> [Required action] Lift out all lines below that contain "frac".
___ Data extracts ___
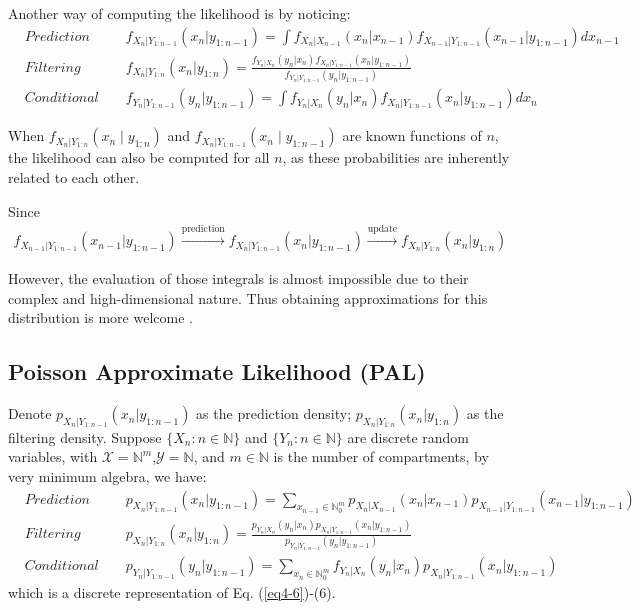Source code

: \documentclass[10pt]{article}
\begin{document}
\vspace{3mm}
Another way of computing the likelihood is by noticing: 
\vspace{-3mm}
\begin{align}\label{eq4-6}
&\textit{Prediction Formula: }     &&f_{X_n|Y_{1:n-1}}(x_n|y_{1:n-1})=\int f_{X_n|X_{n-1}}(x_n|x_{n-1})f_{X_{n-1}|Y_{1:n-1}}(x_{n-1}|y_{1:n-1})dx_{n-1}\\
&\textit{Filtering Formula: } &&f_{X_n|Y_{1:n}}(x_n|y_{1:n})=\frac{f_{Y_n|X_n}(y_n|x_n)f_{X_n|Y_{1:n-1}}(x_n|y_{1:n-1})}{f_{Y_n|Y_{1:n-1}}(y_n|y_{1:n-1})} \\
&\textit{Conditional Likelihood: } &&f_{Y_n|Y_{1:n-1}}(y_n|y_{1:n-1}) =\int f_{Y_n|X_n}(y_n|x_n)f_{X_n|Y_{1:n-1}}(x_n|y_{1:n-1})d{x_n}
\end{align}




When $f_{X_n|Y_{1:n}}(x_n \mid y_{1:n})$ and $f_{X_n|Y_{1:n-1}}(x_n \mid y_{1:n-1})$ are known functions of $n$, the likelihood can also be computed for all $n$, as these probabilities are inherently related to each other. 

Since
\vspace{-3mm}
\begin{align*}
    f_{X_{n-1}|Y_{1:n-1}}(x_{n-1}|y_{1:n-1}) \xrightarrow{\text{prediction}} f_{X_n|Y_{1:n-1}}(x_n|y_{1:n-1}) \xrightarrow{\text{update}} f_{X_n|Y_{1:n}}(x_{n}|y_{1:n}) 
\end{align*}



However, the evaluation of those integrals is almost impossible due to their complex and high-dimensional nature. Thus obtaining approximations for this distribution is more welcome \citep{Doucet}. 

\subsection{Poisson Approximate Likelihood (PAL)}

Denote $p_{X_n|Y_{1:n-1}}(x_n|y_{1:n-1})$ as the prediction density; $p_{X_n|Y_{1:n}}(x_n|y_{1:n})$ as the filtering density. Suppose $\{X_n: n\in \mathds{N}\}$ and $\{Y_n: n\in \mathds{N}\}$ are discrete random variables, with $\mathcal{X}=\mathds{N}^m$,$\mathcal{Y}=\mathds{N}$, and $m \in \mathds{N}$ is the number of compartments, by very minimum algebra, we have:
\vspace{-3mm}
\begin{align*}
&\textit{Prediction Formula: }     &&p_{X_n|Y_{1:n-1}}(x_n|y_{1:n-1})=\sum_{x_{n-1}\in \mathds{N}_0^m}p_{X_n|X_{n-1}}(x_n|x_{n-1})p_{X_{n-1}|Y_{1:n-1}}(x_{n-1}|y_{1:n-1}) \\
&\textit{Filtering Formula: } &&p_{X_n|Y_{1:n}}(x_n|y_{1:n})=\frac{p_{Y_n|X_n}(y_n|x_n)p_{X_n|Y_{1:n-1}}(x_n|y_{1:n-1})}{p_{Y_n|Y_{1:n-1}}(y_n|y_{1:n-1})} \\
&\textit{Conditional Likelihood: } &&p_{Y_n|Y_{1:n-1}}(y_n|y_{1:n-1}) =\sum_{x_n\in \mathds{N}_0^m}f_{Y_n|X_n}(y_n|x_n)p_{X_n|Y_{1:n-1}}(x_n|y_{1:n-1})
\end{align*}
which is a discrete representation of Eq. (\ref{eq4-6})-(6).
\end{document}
___
___ Data extracts ___
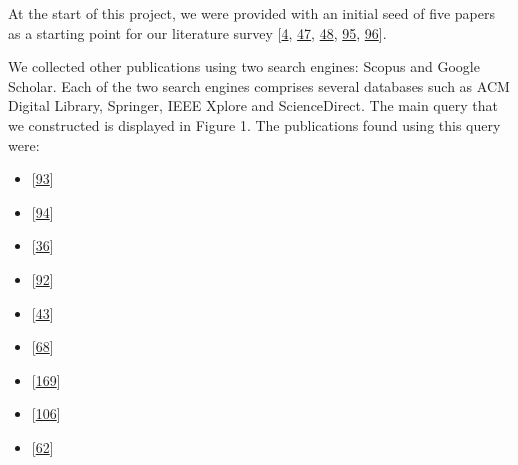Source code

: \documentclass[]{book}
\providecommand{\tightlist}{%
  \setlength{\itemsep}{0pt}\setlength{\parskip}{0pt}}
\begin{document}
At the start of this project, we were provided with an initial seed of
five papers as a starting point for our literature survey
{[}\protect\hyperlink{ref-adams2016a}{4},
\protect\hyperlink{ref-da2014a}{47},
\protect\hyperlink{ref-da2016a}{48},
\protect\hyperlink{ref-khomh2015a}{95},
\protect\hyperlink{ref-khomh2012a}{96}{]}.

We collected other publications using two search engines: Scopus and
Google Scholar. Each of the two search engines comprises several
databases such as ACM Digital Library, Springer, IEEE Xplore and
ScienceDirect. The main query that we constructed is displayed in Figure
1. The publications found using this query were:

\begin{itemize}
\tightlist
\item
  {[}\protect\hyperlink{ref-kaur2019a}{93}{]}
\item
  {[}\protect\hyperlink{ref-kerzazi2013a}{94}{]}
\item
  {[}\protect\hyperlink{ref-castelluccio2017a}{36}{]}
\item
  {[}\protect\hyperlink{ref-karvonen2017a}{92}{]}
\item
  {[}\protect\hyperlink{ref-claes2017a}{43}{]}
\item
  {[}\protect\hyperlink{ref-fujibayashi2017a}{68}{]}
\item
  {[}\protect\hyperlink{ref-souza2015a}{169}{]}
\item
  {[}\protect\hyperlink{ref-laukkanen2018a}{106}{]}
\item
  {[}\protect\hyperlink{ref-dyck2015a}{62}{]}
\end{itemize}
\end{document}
___
> [Reply to the task]
&\textit{Filtering Formula: } &&f_{X_n|Y_{1:n}}(x_n|y_{1:n})=\frac{f_{Y_n|X_n}(y_n|x_n)f_{X_n|Y_{1:n-1}}(x_n|y_{1:n-1})}{f_{Y_n|Y_{1:n-1}}(y_n|y_{1:n-1})} \\
&\textit{Filtering Formula: } &&p_{X_n|Y_{1:n}}(x_n|y_{1:n})=\frac{p_{Y_n|X_n}(y_n|x_n)p_{X_n|Y_{1:n-1}}(x_n|y_{1:n-1})}{p_{Y_n|Y_{1:n-1}}(y_n|y_{1:n-1})} \\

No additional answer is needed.